虹の無い街

第1章 米軍の街( 1 / 5 )

戦争の名残

昭和30年代に私は生まれました。

場所は、沖縄県の中部でコザ市(現在の沖縄市)です。

周りは、ところどころ米兵とかも住んでて1950年代のフォードが普通に狭い道を

我が物顔で走っています。

 

それとは、対照的に馬車が普通に道を走っていました。

道は、アスファルトが敷かれてなく晴れの日はほこりが舞い雨の日はぬかるんで

歩きにくい状態です。

その頃は、保育園と言うのが無く私がやっと幼稚園に入った頃父と母は米軍基地で

軍雇用員として働いていました。

 

家に帰ると冷蔵庫も無くとにかく食べるものを探しまわったのを覚えています。

家中探しても何もなく3時過ぎまでお腹すかせてまってると兄が帰ってきて学校で貰う

コッペパンの切れ端をわら半紙に包んでありそれをちぎった切れ端を食べたのを

今でも覚えています。

その時期は、皆同じ境遇だったのか同級生で太っている子がいませんでした。

そして学校の登下校も怖かったです。外人の運転する車には気を付けないと

現在と違いクラクション鳴らすだけで減速もしない車がほとんどでした。

そんな車を見て幼稚園の頃は「車は、走り出したらなかなか止まらないんだ」と

子供心に思うようになりました。

 

そして、ある日そんな米兵が運転する車にはねられて命を落とした同級生もいます。

その子を跳ねた米兵は何の罪にもならない葬儀に普通に誤って終わりです。

良く知らないけど、確か当時50ドル程封筒に入れて持ってきたようだ(1ドル=360円)

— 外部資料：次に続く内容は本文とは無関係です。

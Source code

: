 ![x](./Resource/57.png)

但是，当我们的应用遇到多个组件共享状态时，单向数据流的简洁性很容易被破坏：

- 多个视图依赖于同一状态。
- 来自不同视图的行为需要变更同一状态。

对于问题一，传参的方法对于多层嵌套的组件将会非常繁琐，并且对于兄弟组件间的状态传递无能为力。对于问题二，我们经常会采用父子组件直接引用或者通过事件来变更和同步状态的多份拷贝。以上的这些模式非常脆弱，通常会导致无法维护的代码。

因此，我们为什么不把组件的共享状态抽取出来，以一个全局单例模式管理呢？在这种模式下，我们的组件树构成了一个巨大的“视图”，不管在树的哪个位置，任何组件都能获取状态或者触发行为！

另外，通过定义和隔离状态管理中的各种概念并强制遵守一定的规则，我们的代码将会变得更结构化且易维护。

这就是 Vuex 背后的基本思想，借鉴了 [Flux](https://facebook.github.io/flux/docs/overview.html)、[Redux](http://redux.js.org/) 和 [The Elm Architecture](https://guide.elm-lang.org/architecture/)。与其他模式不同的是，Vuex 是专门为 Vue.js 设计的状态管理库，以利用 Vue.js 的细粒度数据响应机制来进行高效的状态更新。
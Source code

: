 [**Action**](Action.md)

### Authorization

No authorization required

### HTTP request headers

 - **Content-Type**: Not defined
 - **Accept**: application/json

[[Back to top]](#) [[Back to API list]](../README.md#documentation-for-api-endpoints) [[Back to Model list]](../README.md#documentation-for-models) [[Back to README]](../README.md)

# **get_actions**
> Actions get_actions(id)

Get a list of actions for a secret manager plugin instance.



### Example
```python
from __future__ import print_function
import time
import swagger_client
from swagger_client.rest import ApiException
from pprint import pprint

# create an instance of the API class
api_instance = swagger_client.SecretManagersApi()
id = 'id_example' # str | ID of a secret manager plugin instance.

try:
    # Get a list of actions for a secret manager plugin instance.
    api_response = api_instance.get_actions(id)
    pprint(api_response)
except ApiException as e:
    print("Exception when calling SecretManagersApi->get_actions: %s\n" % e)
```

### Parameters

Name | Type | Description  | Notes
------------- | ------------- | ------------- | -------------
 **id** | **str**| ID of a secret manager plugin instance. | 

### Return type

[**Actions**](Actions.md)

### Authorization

私の両親も「車には近づくな、轢かれたら轢かれ損だから」と言われました。

学校でも先生が言う事は「車には気を付けるように」と言うだけです。

巷では、東京オリンピックで盛り上がっている頃でした。

 

その年のクリスマスの時に学校にサンタさんがきました。

サンタは、米軍の軍用ヘリに乗って学校に降り立ちました。

今のご時世だと大変な事件ですけど当時は学校のグラウンドに軍用ヘリが降り立っても

特に大騒ぎする事でもありませんでした。

ヘリから降りたサンタさんは「メリークリスマス」と叫んでお菓子をばらまきます。

そのお菓子を貰い友達と軍用ヘリを見ていました。

中にいるパイロットもカッコよくヘリには脱着式の機関銃とバルカン砲と言って

一分間でおよそ2000発も発射出来る機銃が装備されていて思わず「かっこいい」と

思ってしまう子供心です。

この銃で何名のベトナム人が命を落としたかも考える術はありませんでした。

 

第1章 米軍の街( 2 / 5 )

悲しい出来ごと

 その頃は我が家にやっと白黒のテレビが入りました。

それでもまだまだ普通に全世帯にテレビが入るのはまだまだ先でした。

父も少し無理をしてテレビを入れたと思います。

でも、この街に平和が来るのはもっと先の事です。

 

コザ市は当時米軍基地のおかげでいろんな恩恵を得ていました。

我が家も共働きの親は、米軍基地で勤めて収入を得ています。

ただ、その頃沖縄に入ってくる米兵は、ベトナムに派兵される兵隊です。

当然何時戦死するか解らないような連中です。

米兵による強盗事件や暴行事件等きりがない位起きていました。

私が幼稚園の時2・3度くらいしかお会いした事がない親戚の女性がいました。

当時25歳位だと記憶しています。

 

とっても綺麗な人で初めてお会いしたのが私が幼稚園の頃学校から帰ってきて

一人でいつものようにお腹を空かしている時に我が家に訪ねてきた時です。

「お腹すいてるでしょう」と当時あまり口にする事も無かったジャムパンをくれました。

私は、相手の素性も知らないままそのパンを全部食べました。

その女性は優しそうな目で私を見ながら「おばちゃんの事わかる?」と聞くと

私が首を横に振るとバッグからハンカチを出して私の顔についたジャムを拭きながら

ニコッと笑い「そう、〇〇のおばちゃんだよ、よろしくね」と言い

「お母さんに言っといてね。」と言って私の手の平に5セント玉を握らせて帰りました。

後で、母が帰った時に聞いたら親戚の人みたいで母とはいとこのようでした。

その女性とは正月か何かの時に2度程お会いしました。

ところが、小2位からぴたりと見なくなって母に聞いてもはっきりとした事を

言ってくれないし誰に聞いても小学生の私には誰も話してくれませんでした。

 

その人が亡くなったと言う事を聞かされたのはそれから3年後の小学校5年生の頃です

そしてその女性がどうして亡くなったかを聞かされたのは中学に入った頃でした。

私にパンをくれたあの優しい女性は米兵3人に拉致され強姦されてあげくの果てに

ボロ雑巾のように全裸にされてサトウキビ畑に捨てられていたそうです。

その遺体は、見るも無残で顔は殴られたあざがあり両腕は抵抗出来ないように

折られていてそれでもその女性は最後の力を振り絞って一人の腕の皮膚を

食いちぎったみたいで、口の中にはその米兵の皮膚が入っていたそうです。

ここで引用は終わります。